Colossians 2:6-19
Our epistle reading this morning from Paul’s letter to the Colossians is preceded by a few verses in which Paul expressed a concern that there might be persons trying to delude the believers with “persuasive argument” that contradicts the “true knowledge of God’s mystery, the Messiah, in Whom are hidden all the treasures of wisdom and knowledge.” Then, having rejoiced over their “good discipline and the stability of (their) faith in Christ,” Paul moves on to today’s passage, exhorting his readers not to settle in too complacently with the fact that they have received Jesus the Messiah as Lord, but that, having done so, they should go on to “walk in Him!”
This decidedly is not an issue limited to believers in the early Church. This is a matter that remains contemporary within every generation of Christians in any century, and will remain contemporary until Jesus returns for the Church as His bride for all eternity. Always there have been and will be persons who consider themselves to be Christians, who name the Name of Christ, who attend church with some regularity, who try to live their lives with “good discipline and the stability of faith in Christ,” but who stop considerably short of walking in Christ. This requires a whole other level of discipline and the exercising of faith, and many Christians prefer not to accept such demands on their lives.
What sort of persons are we expected to be if we are to walk in Christ? In the next 13 verses, Paul provides vivid characterizations of how we should not just “talk the talk,” but also “walk the walk.” He makes it clear that he is not addressing baby Christians, because he states that his readers already are “firmly rooted,” “built up” in Christ and “established in (their) faith.” They are even “overflowing with gratitude!” What more could God demand of us?
Apparently quite a lot!
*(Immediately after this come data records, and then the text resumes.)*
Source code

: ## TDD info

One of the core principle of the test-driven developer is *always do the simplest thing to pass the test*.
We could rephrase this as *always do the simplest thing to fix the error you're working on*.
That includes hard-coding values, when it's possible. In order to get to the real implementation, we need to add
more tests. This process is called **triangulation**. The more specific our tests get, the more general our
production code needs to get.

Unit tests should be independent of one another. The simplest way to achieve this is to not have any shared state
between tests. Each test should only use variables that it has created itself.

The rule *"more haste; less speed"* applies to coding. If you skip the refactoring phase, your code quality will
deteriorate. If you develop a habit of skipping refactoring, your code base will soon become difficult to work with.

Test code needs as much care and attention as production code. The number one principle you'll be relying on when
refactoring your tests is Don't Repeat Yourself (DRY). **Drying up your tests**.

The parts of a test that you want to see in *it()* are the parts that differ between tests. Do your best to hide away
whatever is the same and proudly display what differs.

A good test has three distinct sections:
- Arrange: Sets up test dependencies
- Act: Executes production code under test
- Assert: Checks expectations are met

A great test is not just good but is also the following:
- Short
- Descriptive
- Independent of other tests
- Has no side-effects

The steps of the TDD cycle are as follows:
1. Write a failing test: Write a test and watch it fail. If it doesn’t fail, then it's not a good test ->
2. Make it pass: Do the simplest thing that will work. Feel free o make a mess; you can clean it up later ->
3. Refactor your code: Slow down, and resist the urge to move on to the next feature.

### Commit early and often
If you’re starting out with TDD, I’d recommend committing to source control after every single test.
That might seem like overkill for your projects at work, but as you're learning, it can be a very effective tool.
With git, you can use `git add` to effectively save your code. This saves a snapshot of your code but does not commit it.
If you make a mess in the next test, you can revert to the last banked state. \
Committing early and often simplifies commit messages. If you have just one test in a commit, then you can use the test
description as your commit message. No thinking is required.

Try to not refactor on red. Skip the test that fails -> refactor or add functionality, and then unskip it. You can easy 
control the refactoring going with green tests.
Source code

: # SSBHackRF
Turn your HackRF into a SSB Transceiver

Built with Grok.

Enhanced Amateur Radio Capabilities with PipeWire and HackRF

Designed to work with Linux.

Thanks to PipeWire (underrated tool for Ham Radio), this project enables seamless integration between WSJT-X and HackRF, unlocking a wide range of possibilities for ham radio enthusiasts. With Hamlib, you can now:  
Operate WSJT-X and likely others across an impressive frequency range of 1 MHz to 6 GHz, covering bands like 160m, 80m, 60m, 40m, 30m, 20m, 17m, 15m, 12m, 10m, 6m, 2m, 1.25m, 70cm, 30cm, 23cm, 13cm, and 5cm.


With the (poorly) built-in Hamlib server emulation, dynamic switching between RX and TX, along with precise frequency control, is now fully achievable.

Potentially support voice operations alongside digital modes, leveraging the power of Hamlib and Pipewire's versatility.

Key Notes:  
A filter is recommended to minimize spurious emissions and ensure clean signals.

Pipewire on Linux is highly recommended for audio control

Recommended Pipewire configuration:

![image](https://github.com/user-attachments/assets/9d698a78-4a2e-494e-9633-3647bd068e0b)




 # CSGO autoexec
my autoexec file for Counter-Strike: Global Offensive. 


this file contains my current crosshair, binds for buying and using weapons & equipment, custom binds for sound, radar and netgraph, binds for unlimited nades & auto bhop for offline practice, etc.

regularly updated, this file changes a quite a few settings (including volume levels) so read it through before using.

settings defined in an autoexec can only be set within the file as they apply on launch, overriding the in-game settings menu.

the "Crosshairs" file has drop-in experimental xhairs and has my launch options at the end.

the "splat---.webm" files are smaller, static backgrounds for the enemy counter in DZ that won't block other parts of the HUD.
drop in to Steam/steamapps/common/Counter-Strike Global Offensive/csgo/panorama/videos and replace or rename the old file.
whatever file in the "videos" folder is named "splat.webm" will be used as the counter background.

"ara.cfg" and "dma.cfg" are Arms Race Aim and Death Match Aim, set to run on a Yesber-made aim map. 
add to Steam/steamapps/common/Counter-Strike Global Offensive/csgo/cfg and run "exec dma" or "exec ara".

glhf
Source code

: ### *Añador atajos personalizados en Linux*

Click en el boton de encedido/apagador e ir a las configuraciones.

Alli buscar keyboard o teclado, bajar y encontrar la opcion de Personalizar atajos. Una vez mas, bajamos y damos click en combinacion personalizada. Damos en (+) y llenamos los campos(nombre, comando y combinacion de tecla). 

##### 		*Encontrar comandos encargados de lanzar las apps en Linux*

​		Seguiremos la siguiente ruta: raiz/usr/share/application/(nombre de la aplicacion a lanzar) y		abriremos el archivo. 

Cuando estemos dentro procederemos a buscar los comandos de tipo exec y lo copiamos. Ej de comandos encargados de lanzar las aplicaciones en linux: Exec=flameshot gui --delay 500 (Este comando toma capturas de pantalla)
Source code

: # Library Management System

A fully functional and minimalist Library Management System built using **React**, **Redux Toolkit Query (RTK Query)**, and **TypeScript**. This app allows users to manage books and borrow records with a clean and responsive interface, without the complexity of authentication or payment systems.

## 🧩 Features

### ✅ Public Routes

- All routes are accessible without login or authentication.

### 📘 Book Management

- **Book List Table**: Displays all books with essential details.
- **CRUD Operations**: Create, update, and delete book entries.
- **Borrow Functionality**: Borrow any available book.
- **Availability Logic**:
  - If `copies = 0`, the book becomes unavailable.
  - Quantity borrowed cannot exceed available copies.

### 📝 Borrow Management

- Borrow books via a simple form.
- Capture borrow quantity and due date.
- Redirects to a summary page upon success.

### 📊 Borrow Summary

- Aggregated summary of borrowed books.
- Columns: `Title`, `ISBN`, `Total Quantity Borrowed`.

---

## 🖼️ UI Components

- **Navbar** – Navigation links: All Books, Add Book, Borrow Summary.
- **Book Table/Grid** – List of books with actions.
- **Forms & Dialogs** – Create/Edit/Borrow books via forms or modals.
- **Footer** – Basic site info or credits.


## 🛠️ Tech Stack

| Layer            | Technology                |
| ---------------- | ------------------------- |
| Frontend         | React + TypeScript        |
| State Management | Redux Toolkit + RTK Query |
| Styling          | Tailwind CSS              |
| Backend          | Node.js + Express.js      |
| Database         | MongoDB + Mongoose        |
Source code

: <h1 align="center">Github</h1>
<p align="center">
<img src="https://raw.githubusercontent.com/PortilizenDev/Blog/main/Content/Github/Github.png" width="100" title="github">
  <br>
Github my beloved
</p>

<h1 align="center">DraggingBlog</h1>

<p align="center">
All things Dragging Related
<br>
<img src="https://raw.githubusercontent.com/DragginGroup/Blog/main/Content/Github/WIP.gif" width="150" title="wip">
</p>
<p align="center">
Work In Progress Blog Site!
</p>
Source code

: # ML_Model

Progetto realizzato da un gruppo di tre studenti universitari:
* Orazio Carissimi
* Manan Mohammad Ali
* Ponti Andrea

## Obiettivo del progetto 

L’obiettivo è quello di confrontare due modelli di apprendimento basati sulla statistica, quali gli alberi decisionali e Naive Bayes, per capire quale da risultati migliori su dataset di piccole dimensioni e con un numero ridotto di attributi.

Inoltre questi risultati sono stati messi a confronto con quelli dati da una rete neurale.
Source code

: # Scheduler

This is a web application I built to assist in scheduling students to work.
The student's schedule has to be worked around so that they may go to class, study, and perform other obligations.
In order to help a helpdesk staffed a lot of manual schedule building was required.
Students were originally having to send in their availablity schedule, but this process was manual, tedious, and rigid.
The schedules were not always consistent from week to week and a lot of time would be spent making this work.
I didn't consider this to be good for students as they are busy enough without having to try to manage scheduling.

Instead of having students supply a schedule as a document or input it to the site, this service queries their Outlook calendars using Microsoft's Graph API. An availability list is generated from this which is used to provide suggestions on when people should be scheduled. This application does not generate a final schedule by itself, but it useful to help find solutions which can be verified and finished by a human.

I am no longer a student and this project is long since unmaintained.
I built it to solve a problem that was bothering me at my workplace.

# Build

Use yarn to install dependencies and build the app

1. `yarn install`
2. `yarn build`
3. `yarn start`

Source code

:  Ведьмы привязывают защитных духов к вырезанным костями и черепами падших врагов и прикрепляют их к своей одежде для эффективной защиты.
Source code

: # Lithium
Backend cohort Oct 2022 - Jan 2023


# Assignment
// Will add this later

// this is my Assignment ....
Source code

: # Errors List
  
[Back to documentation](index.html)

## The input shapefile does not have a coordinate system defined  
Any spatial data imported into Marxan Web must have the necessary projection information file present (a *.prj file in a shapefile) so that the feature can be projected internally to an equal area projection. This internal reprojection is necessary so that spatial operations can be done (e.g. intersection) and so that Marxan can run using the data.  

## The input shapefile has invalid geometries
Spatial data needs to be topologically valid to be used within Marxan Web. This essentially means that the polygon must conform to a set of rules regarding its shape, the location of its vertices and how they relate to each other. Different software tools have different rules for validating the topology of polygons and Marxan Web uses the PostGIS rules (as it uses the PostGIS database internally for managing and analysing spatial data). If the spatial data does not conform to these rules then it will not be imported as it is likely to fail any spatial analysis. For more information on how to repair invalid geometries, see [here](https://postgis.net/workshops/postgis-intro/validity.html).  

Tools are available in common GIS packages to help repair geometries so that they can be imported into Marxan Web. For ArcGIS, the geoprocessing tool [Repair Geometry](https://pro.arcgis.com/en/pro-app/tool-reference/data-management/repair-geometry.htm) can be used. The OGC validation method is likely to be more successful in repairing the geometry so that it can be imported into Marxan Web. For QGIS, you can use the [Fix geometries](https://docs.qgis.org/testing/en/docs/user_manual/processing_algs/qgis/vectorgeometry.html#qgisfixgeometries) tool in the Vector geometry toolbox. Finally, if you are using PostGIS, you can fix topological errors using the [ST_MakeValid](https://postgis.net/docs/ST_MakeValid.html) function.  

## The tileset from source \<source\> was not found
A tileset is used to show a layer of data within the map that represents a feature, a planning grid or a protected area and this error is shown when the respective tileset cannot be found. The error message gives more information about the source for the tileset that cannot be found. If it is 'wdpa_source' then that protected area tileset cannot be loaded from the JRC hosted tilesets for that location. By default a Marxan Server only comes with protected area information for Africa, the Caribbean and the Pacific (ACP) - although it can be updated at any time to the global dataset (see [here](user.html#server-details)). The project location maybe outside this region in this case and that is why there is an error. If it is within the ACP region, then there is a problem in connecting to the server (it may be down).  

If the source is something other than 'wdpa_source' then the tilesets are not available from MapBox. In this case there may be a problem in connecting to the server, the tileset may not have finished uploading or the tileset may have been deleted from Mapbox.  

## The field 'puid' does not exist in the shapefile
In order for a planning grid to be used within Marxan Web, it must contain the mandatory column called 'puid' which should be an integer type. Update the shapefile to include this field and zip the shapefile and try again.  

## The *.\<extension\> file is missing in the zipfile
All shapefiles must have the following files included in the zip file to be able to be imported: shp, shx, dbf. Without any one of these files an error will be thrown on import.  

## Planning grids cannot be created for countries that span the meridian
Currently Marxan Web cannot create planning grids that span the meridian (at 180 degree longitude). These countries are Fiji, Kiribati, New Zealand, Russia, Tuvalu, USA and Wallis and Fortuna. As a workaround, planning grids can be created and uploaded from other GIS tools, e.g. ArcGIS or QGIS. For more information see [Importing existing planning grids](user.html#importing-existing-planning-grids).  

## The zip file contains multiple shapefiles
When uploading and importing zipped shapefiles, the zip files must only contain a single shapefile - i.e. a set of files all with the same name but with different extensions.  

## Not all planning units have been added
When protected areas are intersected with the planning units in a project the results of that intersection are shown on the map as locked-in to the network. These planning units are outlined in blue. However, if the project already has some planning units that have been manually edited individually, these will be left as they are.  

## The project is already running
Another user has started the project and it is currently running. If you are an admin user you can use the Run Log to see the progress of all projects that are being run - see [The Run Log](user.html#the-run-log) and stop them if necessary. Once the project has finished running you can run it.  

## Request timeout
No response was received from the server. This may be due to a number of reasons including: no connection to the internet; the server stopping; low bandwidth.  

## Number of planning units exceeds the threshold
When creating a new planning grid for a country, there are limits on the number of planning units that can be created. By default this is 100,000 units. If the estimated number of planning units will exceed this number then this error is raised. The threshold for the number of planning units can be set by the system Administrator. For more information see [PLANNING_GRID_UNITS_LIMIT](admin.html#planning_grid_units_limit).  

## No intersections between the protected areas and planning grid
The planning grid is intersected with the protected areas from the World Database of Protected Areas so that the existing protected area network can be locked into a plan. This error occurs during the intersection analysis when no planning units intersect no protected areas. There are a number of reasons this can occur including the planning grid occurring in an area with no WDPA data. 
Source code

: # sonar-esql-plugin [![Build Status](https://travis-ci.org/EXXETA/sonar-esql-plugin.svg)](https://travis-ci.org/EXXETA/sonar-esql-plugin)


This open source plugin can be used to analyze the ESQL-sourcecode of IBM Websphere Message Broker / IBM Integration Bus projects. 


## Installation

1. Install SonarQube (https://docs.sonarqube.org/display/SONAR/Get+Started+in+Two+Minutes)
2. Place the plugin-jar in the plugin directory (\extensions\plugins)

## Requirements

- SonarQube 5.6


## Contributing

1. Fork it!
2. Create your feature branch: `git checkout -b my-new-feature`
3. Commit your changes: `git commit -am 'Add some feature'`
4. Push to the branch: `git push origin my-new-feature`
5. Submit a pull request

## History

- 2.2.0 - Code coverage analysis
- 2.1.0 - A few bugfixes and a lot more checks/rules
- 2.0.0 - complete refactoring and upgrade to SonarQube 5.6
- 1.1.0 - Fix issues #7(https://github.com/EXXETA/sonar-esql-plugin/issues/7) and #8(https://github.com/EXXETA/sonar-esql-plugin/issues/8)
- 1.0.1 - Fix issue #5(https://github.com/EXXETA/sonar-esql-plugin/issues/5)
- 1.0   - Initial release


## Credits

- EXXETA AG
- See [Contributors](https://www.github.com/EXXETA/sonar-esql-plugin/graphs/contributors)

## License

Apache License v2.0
Here are Paul’s points:
1) First, vs. 8: “See to it that no one takes you captive through philosophy and empty deception, according to the tradition of men, according to the elementary principles of the world, rather than according to Christ.”
You can’t get more contemporary than that! The very existence of the Anglican Church in North America is a decisive statement that many American Anglicans have capitulated to philosophy, deception, human tradition and the base principles of the world. They have strained Christianity beyond its limits, claiming that everything needs to be updated and made “relevant,” “contemporary,” “appealing,” and “entertaining.” Such a perversion of Christianity is certainly devoid of what Paul is finding praiseworthy among the Colossians: “good discipline and stability of faith in Christ.” Discipline and stability are not traits contemporary American Christians are embracing. We are much more interested in a form of Christianity that makes ever fewer demands on our “real” lives, our day-to-day existence. If walking in Christ requires the sort of discipline and stability Paul is describing, we would gladly carry on without it.
Why does our faith need to be so demanding? Because, writes Paul, in Jesus “all the fullness of Deity dwells in bodily form, and in Him you have been made complete” (verses 8 and 9). In other words, the person who identifies himself or herself as a Christian yet shirks the discipline and stability of walking in Christ is an incomplete Christian! Why is that so? Because, as Paul moves on to make his second point:
2) “(Christ) is the head over all rule and authority” (vs. 9b). How often, in any real, practical sense do we acknowledge that? Seriously, how does the “rule and authority” of Christ touch our daily lives and govern our walking in Him? We acknowledge many sources of authority in our lives, consciously or unconsciously, but acknowledging the rule and authority of Jesus requires a conscious submission to His will in all that we do. Already in chapter 1, Paul admonished the Colossians to “walk in a manner worthy of the Lord, to please Him in all respects, bearing fruit in every good work and increasing in the knowledge of God” (1:10). And before he is through, Paul will tell them, “whatever you do in word or deed, do all in the Name of the Lord Jesus, giving thanks to God the Father through Him” (3:17), then adding, “Whatever you do, do it heartily, as for the Lord rather than for men” (3:22).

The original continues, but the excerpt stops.